Lawmakers failed to pass an agreed-upon tax bill before adjourning at midnight April 9 and left unresolved legislation calling for a statewide vote on a full-fledged casino in Prince George’s County — most likely at National Harbor.
No deal was formalized Tuesday. But under a framework floated by O’Malley, lawmakers would return to Annapolis in mid-May to work on a revenue package and again this summer to take up gambling legislation, which could include the addition of table games at Maryland’s five existing slots sites.
“Everyone agreed the primary concern is the budget,” House Speaker Michael E. Busch (D-Anne Arundel) said after the meeting at the governor’s mansion.
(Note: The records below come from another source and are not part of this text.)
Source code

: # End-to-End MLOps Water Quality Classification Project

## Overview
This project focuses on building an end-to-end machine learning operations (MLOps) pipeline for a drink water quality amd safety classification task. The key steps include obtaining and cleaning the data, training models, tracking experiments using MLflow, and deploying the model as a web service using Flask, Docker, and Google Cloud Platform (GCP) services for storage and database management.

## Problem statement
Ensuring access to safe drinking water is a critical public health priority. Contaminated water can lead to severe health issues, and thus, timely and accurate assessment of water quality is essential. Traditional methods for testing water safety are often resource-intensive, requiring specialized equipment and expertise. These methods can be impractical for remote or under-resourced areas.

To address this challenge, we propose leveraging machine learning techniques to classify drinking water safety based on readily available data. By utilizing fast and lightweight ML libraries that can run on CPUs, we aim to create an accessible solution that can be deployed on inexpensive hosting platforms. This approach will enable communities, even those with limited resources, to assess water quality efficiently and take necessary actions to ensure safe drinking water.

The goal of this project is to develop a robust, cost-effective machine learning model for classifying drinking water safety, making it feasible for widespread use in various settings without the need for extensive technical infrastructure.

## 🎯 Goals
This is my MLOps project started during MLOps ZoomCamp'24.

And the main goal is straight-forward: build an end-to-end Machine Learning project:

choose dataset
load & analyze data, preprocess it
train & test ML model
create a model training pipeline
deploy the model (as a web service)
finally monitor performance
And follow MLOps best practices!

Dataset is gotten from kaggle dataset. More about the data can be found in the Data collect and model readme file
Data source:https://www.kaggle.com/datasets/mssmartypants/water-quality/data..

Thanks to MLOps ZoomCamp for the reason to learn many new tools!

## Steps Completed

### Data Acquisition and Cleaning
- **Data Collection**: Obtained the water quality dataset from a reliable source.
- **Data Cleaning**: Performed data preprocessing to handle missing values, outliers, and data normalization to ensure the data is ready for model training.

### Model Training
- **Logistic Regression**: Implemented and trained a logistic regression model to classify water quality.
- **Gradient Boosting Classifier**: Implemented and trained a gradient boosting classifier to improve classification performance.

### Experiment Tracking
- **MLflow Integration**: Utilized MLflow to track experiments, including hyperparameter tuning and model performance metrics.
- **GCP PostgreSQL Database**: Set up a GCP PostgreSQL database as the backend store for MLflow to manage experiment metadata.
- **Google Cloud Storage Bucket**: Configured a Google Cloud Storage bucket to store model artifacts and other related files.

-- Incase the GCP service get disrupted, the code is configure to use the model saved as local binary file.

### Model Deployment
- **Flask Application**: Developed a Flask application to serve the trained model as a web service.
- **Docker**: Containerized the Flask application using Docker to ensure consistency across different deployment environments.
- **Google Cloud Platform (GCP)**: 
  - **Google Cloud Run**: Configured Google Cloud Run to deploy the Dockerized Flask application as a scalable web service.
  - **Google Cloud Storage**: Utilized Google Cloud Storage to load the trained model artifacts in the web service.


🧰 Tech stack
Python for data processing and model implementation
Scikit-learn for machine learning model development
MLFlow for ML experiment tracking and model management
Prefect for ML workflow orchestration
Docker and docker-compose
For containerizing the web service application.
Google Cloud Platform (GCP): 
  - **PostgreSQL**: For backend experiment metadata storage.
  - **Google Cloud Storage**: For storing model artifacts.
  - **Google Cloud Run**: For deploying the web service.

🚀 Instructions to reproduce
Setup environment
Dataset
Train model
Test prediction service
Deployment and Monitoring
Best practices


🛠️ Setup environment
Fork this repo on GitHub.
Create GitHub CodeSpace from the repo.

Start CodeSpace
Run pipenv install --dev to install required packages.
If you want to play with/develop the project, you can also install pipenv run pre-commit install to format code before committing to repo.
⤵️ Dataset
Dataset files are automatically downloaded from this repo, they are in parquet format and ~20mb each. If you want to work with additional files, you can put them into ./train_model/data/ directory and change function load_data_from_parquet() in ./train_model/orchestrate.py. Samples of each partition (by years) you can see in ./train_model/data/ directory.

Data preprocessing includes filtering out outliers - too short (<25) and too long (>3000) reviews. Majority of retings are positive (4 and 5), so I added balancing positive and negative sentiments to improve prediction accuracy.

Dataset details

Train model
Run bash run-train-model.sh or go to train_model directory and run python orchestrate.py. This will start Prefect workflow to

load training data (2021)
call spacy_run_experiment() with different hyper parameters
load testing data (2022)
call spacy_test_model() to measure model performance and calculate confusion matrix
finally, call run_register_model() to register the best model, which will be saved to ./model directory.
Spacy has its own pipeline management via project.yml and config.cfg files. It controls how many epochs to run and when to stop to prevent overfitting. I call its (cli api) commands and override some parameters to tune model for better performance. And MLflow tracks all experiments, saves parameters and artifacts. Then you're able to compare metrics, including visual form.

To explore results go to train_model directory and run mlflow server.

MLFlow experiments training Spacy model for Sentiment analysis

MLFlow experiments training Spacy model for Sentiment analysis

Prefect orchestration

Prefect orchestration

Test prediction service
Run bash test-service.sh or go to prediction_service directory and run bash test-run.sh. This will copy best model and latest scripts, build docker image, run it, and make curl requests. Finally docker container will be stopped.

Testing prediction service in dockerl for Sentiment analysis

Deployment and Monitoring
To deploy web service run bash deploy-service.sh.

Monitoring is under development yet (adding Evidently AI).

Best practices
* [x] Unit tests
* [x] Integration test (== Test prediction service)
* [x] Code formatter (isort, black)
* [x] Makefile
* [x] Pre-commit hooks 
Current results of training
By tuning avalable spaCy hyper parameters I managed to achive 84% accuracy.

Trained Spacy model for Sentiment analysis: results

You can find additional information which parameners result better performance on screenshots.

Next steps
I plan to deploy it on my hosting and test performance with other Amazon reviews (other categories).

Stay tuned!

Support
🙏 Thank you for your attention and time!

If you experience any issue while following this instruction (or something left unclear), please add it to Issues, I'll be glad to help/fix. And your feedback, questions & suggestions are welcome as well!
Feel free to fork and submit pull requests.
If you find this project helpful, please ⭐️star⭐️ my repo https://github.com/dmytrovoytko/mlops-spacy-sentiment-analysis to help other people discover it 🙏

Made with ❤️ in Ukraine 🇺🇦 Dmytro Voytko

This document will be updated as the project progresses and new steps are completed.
He suggested that lawmakers could largely pick up where they left off on a revenue bill, which included an income tax increase for those earning more than $100,000.
Senate President Thomas V. Mike Miller Jr. (D-Calvert), who strongly supports the gambling bill, declined to comment after the meeting.
In a letter to O’Malley and Busch late last week, he said he was “both willing and open” to work more on the budget.
If no action is taken on a revenue bill by July, more than $500 million in cuts to education and other planned spending will take effect — a scenario that Democratic leaders are seeking to avoid.
Among those proposing legislative action is William E. Kirwan, chancellor of the University System of Maryland, who said in an opinion piece in the Baltimore Sun this week that student tuition would increase if the state budget stands as is.
Republicans continued to argue Tuesday that reopening work on the budget is not necessary because its overall size would increase even under what Democrats have dubbed the “doomsday” scenario.
“These guys are way too eager to raise taxes,” said House Minority Leader Anthony J. O’Donnell (R-Calvert), who also mocked Democratic leaders for considering two sessions to take up their remaining business.
“These guys just got done proving they can’t walk and chew gum at the same time,” O’Donnell said. “Now they’re going to show they can walk one day and chew gum the next?”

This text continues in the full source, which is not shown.